## Material supplied
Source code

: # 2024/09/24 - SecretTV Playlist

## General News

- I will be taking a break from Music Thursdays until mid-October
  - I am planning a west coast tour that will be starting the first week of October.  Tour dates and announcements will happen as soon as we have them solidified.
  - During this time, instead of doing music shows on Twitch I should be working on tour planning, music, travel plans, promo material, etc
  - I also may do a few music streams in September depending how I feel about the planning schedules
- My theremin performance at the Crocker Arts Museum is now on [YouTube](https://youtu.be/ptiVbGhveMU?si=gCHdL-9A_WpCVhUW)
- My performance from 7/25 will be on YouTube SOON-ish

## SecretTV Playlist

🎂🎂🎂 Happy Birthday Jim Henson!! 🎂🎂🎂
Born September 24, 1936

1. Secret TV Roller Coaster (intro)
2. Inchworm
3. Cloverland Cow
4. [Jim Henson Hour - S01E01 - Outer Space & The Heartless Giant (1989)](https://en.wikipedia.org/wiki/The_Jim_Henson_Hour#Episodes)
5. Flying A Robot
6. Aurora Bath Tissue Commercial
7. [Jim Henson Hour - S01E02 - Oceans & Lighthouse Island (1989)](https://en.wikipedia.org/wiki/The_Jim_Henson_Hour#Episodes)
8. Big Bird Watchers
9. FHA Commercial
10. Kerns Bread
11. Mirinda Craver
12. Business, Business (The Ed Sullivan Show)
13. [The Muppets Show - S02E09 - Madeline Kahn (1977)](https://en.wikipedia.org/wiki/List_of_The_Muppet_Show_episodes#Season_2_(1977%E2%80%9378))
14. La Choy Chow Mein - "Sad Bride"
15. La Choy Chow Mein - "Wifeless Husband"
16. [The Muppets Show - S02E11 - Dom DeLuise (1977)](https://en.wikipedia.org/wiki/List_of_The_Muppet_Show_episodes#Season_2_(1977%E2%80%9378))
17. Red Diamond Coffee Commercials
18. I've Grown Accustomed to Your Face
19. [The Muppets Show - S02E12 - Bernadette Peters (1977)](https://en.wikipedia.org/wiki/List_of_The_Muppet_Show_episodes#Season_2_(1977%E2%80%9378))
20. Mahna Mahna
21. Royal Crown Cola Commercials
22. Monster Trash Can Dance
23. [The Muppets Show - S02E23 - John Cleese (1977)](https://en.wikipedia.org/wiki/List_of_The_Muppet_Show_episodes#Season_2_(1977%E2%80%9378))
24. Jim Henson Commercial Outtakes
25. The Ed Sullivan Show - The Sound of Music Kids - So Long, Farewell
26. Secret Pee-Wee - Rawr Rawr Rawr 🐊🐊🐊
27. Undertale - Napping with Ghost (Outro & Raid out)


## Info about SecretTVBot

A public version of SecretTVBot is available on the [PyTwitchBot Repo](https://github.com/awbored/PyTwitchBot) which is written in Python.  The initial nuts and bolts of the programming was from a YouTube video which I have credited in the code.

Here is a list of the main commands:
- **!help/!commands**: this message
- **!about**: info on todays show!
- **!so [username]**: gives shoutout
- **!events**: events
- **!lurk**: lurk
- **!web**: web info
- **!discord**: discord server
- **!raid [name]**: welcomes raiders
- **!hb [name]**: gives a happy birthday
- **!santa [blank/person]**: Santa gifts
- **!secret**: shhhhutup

## Action item
Nothing in the records above may be left out when you repeat them exactly.

## Reply
Source code

: # 2024/09/24 - SecretTV Playlist

## General News

- I will be taking a break from Music Thursdays until mid-October
  - I am planning a west coast tour that will be starting the first week of October.  Tour dates and announcements will happen as soon as we have them solidified.
  - During this time, instead of doing music shows on Twitch I should be working on tour planning, music, travel plans, promo material, etc
  - I also may do a few music streams in September depending how I feel about the planning schedules
- My theremin performance at the Crocker Arts Museum is now on [YouTube](https://youtu.be/ptiVbGhveMU?si=gCHdL-9A_WpCVhUW)
- My performance from 7/25 will be on YouTube SOON-ish

## SecretTV Playlist

🎂🎂🎂 Happy Birthday Jim Henson!! 🎂🎂🎂
Born September 24, 1936

1. Secret TV Roller Coaster (intro)
2. Inchworm
3. Cloverland Cow
4. [Jim Henson Hour - S01E01 - Outer Space & The Heartless Giant (1989)](https://en.wikipedia.org/wiki/The_Jim_Henson_Hour#Episodes)
5. Flying A Robot
6. Aurora Bath Tissue Commercial
7. [Jim Henson Hour - S01E02 - Oceans & Lighthouse Island (1989)](https://en.wikipedia.org/wiki/The_Jim_Henson_Hour#Episodes)
8. Big Bird Watchers
9. FHA Commercial
10. Kerns Bread
11. Mirinda Craver
12. Business, Business (The Ed Sullivan Show)
13. [The Muppets Show - S02E09 - Madeline Kahn (1977)](https://en.wikipedia.org/wiki/List_of_The_Muppet_Show_episodes#Season_2_(1977%E2%80%9378))
14. La Choy Chow Mein - "Sad Bride"
15. La Choy Chow Mein - "Wifeless Husband"
16. [The Muppets Show - S02E11 - Dom DeLuise (1977)](https://en.wikipedia.org/wiki/List_of_The_Muppet_Show_episodes#Season_2_(1977%E2%80%9378))
17. Red Diamond Coffee Commercials
18. I've Grown Accustomed to Your Face
19. [The Muppets Show - S02E12 - Bernadette Peters (1977)](https://en.wikipedia.org/wiki/List_of_The_Muppet_Show_episodes#Season_2_(1977%E2%80%9378))
20. Mahna Mahna
21. Royal Crown Cola Commercials
22. Monster Trash Can Dance
23. [The Muppets Show - S02E23 - John Cleese (1977)](https://en.wikipedia.org/wiki/List_of_The_Muppet_Show_episodes#Season_2_(1977%E2%80%9378))
24. Jim Henson Commercial Outtakes
25. The Ed Sullivan Show - The Sound of Music Kids - So Long, Farewell
26. Secret Pee-Wee - Rawr Rawr Rawr 🐊🐊🐊
27. Undertale - Napping with Ghost (Outro & Raid out)


## Info about SecretTVBot

A public version of SecretTVBot is available on the [PyTwitchBot Repo](https://github.com/awbored/PyTwitchBot) which is written in Python.  The initial nuts and bolts of the programming was from a YouTube video which I have credited in the code.

Here is a list of the main commands:
- **!help/!commands**: this message
- **!about**: info on todays show!
- **!so [username]**: gives shoutout
- **!events**: events
- **!lurk**: lurk
- **!web**: web info
- **!discord**: discord server
- **!raid [name]**: welcomes raiders
- **!hb [name]**: gives a happy birthday
- **!santa [blank/person]**: Santa gifts
- **!secret**: shhhhutup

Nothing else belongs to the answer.